Stored items from a collection:
⟨
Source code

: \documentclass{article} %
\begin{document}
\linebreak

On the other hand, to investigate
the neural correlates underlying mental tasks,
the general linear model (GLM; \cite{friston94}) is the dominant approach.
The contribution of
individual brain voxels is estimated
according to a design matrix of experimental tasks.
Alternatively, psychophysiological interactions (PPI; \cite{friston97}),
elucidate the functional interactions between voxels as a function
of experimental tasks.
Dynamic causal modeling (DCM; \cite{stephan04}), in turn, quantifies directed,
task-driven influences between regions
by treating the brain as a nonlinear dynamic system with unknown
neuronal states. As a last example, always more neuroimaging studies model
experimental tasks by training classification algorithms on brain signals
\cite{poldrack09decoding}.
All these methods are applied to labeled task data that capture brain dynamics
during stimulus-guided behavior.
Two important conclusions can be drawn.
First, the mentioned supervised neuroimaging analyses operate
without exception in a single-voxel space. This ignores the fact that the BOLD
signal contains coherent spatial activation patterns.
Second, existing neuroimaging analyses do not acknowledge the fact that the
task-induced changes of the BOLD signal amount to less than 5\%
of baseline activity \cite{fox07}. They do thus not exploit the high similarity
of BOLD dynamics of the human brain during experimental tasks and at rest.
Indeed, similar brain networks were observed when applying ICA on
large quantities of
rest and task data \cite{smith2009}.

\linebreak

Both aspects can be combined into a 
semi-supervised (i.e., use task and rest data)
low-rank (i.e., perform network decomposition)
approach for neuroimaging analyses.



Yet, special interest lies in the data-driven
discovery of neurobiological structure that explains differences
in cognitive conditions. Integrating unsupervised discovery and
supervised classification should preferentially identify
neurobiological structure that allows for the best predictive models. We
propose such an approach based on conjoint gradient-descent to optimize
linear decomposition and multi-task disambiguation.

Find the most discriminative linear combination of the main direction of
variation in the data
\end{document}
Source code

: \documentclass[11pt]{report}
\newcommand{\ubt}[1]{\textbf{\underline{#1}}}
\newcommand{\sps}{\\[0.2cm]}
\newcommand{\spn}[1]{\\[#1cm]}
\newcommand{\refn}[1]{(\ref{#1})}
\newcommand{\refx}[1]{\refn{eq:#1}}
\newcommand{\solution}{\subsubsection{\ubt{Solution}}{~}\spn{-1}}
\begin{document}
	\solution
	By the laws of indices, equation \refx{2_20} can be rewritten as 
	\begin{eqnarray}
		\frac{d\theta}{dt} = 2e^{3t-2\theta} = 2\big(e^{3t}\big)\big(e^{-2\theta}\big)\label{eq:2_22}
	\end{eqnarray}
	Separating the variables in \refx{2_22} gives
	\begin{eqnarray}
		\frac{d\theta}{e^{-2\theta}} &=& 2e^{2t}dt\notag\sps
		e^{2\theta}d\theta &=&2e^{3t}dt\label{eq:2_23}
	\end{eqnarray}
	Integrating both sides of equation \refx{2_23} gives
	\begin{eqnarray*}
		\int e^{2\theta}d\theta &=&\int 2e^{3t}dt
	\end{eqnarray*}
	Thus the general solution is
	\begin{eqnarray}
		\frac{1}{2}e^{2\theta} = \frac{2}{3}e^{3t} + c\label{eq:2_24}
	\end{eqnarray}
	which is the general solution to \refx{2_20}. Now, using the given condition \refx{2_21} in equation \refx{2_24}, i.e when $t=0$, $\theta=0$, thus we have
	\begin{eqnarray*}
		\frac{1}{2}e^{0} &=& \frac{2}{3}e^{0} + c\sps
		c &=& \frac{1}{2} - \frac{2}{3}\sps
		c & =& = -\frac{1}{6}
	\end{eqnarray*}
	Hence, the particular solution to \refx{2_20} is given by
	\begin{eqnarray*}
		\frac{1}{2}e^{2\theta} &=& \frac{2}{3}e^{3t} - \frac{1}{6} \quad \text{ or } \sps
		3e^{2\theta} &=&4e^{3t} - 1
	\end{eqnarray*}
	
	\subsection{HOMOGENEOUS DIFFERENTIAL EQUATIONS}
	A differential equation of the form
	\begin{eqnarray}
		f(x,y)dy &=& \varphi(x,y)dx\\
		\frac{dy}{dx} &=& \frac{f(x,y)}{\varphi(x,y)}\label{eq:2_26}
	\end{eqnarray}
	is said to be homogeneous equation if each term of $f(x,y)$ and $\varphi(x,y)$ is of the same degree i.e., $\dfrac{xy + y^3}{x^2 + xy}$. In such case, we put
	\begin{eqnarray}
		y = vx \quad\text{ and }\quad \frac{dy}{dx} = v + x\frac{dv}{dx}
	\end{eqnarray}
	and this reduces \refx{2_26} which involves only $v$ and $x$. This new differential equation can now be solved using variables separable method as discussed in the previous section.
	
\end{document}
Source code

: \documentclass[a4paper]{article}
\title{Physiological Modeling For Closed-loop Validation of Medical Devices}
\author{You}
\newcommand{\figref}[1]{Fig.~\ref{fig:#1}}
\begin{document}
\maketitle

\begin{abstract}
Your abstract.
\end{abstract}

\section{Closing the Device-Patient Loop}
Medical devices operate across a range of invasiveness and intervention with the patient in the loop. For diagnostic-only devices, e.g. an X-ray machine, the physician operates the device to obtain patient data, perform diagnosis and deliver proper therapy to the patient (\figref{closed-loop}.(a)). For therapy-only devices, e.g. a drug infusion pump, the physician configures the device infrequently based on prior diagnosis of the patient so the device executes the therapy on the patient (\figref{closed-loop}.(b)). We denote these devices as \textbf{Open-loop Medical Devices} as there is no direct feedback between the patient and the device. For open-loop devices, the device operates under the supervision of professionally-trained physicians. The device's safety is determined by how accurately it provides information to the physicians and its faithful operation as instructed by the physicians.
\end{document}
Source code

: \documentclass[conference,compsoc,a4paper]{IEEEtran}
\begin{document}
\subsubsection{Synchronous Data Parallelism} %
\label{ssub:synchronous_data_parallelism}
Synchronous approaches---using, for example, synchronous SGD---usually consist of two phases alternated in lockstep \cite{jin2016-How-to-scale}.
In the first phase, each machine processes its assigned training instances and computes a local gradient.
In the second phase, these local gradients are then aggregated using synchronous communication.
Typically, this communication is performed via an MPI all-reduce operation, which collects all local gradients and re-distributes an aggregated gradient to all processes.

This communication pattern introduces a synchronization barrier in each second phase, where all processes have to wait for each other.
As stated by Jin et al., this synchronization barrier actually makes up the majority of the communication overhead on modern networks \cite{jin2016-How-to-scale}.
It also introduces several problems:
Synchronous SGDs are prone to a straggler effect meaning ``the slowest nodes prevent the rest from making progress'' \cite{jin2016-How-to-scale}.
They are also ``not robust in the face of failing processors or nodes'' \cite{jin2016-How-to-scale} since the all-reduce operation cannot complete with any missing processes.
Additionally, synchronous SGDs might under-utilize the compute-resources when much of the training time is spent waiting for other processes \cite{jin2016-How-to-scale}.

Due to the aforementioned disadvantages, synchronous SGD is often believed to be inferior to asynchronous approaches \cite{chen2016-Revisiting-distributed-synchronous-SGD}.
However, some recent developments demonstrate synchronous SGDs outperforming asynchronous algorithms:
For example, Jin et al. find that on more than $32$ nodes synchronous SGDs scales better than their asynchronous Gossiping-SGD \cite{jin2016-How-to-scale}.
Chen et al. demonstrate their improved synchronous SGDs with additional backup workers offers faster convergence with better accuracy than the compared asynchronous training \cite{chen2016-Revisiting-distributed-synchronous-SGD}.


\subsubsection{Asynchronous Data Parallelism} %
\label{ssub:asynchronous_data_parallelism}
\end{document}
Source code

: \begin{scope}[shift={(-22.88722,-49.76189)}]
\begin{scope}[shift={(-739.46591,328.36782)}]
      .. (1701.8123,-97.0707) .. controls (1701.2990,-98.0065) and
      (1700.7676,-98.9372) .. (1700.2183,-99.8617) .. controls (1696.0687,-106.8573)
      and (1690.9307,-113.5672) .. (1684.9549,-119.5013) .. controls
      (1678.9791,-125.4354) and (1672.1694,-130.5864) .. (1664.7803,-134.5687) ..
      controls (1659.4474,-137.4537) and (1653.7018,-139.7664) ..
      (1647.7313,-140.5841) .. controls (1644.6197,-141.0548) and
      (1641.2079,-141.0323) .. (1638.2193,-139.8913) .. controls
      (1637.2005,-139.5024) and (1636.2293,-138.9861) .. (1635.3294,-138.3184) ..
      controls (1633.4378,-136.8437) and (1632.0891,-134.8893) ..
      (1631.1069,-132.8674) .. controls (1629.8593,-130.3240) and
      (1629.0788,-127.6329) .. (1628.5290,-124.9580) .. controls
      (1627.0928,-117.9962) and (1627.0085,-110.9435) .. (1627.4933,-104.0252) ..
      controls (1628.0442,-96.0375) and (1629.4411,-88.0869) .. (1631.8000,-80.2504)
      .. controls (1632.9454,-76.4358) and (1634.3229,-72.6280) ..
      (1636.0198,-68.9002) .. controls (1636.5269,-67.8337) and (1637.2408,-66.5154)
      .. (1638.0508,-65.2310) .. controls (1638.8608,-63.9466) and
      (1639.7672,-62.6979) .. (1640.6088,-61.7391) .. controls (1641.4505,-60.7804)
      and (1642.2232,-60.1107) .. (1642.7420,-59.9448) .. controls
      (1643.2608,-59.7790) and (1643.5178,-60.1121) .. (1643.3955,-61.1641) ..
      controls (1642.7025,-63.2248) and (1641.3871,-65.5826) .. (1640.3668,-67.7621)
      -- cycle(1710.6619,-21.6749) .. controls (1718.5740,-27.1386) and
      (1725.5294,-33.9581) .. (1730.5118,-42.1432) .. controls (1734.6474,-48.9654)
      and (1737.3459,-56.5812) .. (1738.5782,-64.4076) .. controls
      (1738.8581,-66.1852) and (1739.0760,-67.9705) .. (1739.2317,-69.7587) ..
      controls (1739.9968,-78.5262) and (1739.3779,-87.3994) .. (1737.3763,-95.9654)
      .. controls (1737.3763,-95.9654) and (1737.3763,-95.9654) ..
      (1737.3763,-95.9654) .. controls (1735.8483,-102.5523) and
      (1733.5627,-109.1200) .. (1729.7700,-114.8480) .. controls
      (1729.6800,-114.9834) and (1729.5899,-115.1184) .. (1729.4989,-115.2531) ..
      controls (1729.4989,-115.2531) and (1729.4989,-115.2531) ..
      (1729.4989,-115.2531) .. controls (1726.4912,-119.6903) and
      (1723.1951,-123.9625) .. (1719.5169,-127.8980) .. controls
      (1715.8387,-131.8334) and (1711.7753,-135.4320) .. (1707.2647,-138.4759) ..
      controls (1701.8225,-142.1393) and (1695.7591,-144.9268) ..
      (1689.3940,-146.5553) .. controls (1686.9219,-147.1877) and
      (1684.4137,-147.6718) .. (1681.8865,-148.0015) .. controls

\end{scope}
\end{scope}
⟩
Directions: Copy out only the lines of the records above from the one with "Medical devices operate" through the one with "In the second", exactly as they stand, both included.

Answer for the task:
Medical devices operate across a range of invasiveness and intervention with the patient in the loop. For diagnostic-only devices, e.g. an X-ray machine, the physician operates the device to obtain patient data, perform diagnosis and deliver proper therapy to the patient (\figref{closed-loop}.(a)). For therapy-only devices, e.g. a drug infusion pump, the physician configures the device infrequently based on prior diagnosis of the patient so the device executes the therapy on the patient (\figref{closed-loop}.(b)). We denote these devices as \textbf{Open-loop Medical Devices} as there is no direct feedback between the patient and the device. For open-loop devices, the device operates under the supervision of professionally-trained physicians. The device's safety is determined by how accurately it provides information to the physicians and its faithful operation as instructed by the physicians.
\end{document}
Source code

: \documentclass[conference,compsoc,a4paper]{IEEEtran}
\begin{document}
\subsubsection{Synchronous Data Parallelism} %
\label{ssub:synchronous_data_parallelism}
Synchronous approaches---using, for example, synchronous SGD---usually consist of two phases alternated in lockstep \cite{jin2016-How-to-scale}.
In the first phase, each machine processes its assigned training instances and computes a local gradient.
In the second phase, these local gradients are then aggregated using synchronous communication.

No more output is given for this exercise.